Why maintain a healthy business credit relationship
Drive down any major road, and at some point you could run into trouble: A wreck that has shut down traffic, construction causing delays, or a dangerous object in your lane you must swerve to miss.
Obviously, your best chances of avoiding a major problem are when you have warning – a “Construction Delays” sign or a radio traffic alert before you get to the trouble spot.
In the same way, businesses can prepare for or even avoid disastrous business credit relationships with suppliers, distributors, customers and other partners when they have warning – when they can predict which of those players are riskiest in a business relationship. While the U.S. economy has been improving slowly, business failures outnumbered business startups as recently as the first quarter of 2011, according to the Bureau of Labor Statistics.
A bankruptcy filing may be the most obvious sign of financial trouble, but other events would be helpful to predict before entering into a business relationship, because they are considered a default on obligations. These events include: A borrower being 90 days past due on a loan, a loan being placed in a nonaccrual status, a write-down on an obligation (the reduction of the book value of an asset following an indication the value is diminished), or the classification of a loan modification as a troubled-debt restructuring.
Would it be helpful to find out ahead of time that a default is likely?

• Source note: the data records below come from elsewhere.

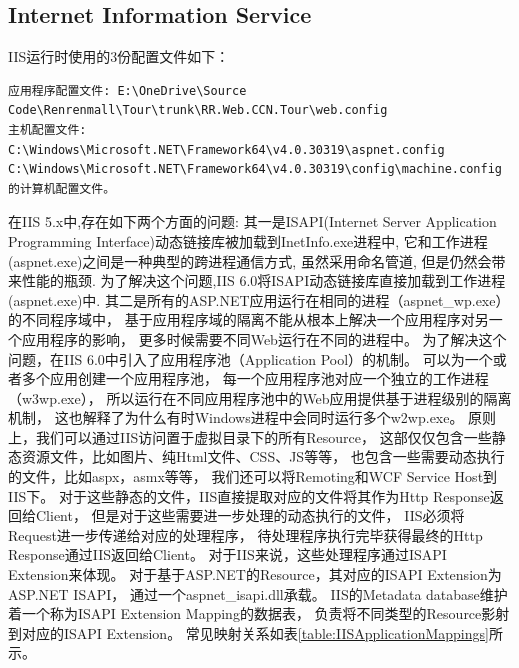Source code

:\documentclass{book}
\begin{document}
\subsection{Internet Information Service}

IIS运行时使用的3份配置文件如下：

\begin{lstlisting}
应用程序配置文件: E:\OneDrive\Source Code\Renrenmall\Tour\trunk\RR.Web.CCN.Tour\web.config
主机配置文件: C:\Windows\Microsoft.NET\Framework64\v4.0.30319\aspnet.config
C:\Windows\Microsoft.NET\Framework64\v4.0.30319\config\machine.config 的计算机配置文件。
\end{lstlisting}

在IIS 5.x中,存在如下两个方面的问题:
其一是ISAPI(Internet Server Application Programming Interface)动态链接库被加载到InetInfo.exe进程中,
它和工作进程(aspnet.exe)之间是一种典型的跨进程通信方式,
虽然采用命名管道,
但是仍然会带来性能的瓶颈.
为了解决这个问题,IIS 6.0将ISAPI动态链接库直接加载到工作进程(aspnet.exe)中.
其二是所有的ASP.NET应用运行在相同的进程（aspnet\_wp.exe）的不同程序域中，
基于应用程序域的隔离不能从根本上解决一个应用程序对另一个应用程序的影响，
更多时候需要不同Web运行在不同的进程中。
为了解决这个问题，在IIS 6.0中引入了应用程序池（Application Pool）的机制。
可以为一个或者多个应用创建一个应用程序池，
每一个应用程序池对应一个独立的工作进程（w3wp.exe），
所以运行在不同应用程序池中的Web应用提供基于进程级别的隔离机制\cite{蒋金楠MVC框架揭秘}，
这也解释了为什么有时Windows进程中会同时运行多个w2wp.exe。
原则上，我们可以通过IIS访问置于虚拟目录下的所有Resource，
这部仅仅包含一些静态资源文件，比如图片、纯Html文件、CSS、JS等等，
也包含一些需要动态执行的文件，比如aspx，asmx等等，
我们还可以将Remoting和WCF Service Host到IIS下。
对于这些静态的文件，IIS直接提取对应的文件将其作为Http Response返回给Client，
但是对于这些需要进一步处理的动态执行的文件，
IIS必须将Request进一步传递给对应的处理程序，
待处理程序执行完毕获得最终的Http Response通过IIS返回给Client。
对于IIS来说，这些处理程序通过ISAPI Extension来体现。
对于基于ASP.NET的Resource，其对应的ISAPI Extension为ASP.NET ISAPI，
通过一个aspnet\_isapi.dll承载。
IIS的Metadata database维护着一个称为ISAPI Extension Mapping的数据表，
负责将不同类型的Resource影射到对应的ISAPI Extension。
常见映射关系如表\ref{table:IISApplicationMappings}所示。
\end{document}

To know that a supplier, vendor, customer or borrower is more likely than another to default so that you can avoid or modify the business relationship to reflect the risks involved?
There are countless historical examples where the financial uncertainty of a supplier has jeopardized a customer or vice versa. One particular example took place in 2000 between the automotive parts supplier, Delphi Automotive and its two largest customers, Ford and General Motors. Ford and General Motors were reporting historic earnings; however, this was all in jeopardy because of the poor financial health of their supplier, Delphi.
If Delphi Automotive had gone bankrupt, it would have drastically diminished Ford and General Motors’ ability to manufacture their products. They had no choice but to provide emergency financial assistance. Poor supplier due diligence posed a tremendous threat to two iconic American brands. Subsequently, this exemplifies the overarching importance of vendor due diligence. All firms, large and small should conduct some type of vendor/supplier due diligence. The lack of a through and robust due diligence process can lead to a disastrous outcome.